=== EXERCISE OBJECTIVE ===
Write the data out again exactly, with every picture removed.

[[ THE DATA open ]]

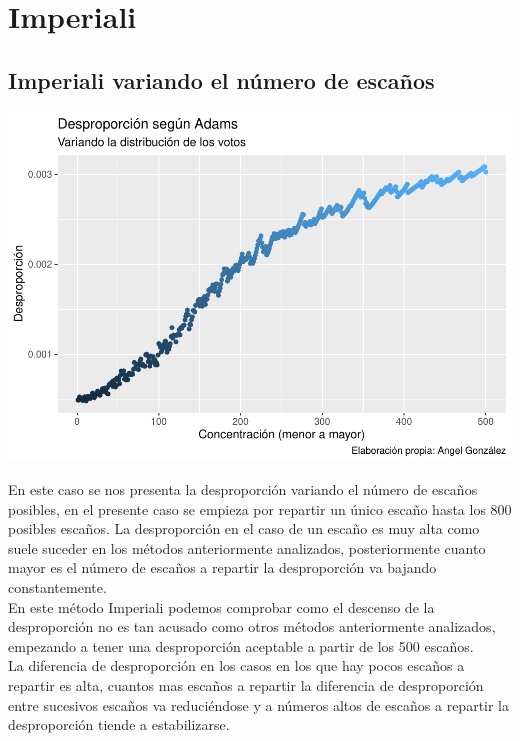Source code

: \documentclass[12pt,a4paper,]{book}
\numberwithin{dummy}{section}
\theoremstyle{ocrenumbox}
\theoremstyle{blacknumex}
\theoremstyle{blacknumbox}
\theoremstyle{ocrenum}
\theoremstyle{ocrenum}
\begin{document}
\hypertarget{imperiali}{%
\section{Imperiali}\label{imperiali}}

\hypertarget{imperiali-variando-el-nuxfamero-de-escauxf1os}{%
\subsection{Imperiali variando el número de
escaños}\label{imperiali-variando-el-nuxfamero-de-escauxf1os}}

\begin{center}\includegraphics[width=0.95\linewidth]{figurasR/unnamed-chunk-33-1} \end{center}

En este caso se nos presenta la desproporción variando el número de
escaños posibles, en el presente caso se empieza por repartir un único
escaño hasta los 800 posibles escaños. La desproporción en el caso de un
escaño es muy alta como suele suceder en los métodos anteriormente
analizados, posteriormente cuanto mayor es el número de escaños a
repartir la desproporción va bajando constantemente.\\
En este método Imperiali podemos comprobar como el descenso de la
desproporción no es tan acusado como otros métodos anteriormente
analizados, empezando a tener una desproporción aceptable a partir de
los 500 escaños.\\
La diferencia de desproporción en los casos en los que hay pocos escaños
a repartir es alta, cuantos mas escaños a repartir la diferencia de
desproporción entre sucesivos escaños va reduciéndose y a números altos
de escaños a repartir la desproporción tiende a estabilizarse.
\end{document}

[[ THE DATA closed ]]

=== RESULT FOR THIS TASK ===
Source code

: \documentclass[12pt,a4paper,]{book}
\numberwithin{dummy}{section}
\theoremstyle{ocrenumbox}
\theoremstyle{blacknumex}
\theoremstyle{blacknumbox}
\theoremstyle{ocrenum}
\theoremstyle{ocrenum}
\begin{document}
\hypertarget{imperiali}{%
\section{Imperiali}\label{imperiali}}

\hypertarget{imperiali-variando-el-nuxfamero-de-escauxf1os}{%
\subsection{Imperiali variando el número de
escaños}\label{imperiali-variando-el-nuxfamero-de-escauxf1os}}

\begin{center}\includegraphics[width=0.95\linewidth]{figurasR/unnamed-chunk-33-1} \end{center}

En este caso se nos presenta la desproporción variando el número de
escaños posibles, en el presente caso se empieza por repartir un único
escaño hasta los 800 posibles escaños. La desproporción en el caso de un
escaño es muy alta como suele suceder en los métodos anteriormente
analizados, posteriormente cuanto mayor es el número de escaños a
repartir la desproporción va bajando constantemente.\\
En este método Imperiali podemos comprobar como el descenso de la
desproporción no es tan acusado como otros métodos anteriormente
analizados, empezando a tener una desproporción aceptable a partir de
los 500 escaños.\\
La diferencia de desproporción en los casos en los que hay pocos escaños
a repartir es alta, cuantos mas escaños a repartir la diferencia de
desproporción entre sucesivos escaños va reduciéndose y a números altos
de escaños a repartir la desproporción tiende a estabilizarse.
\end{document}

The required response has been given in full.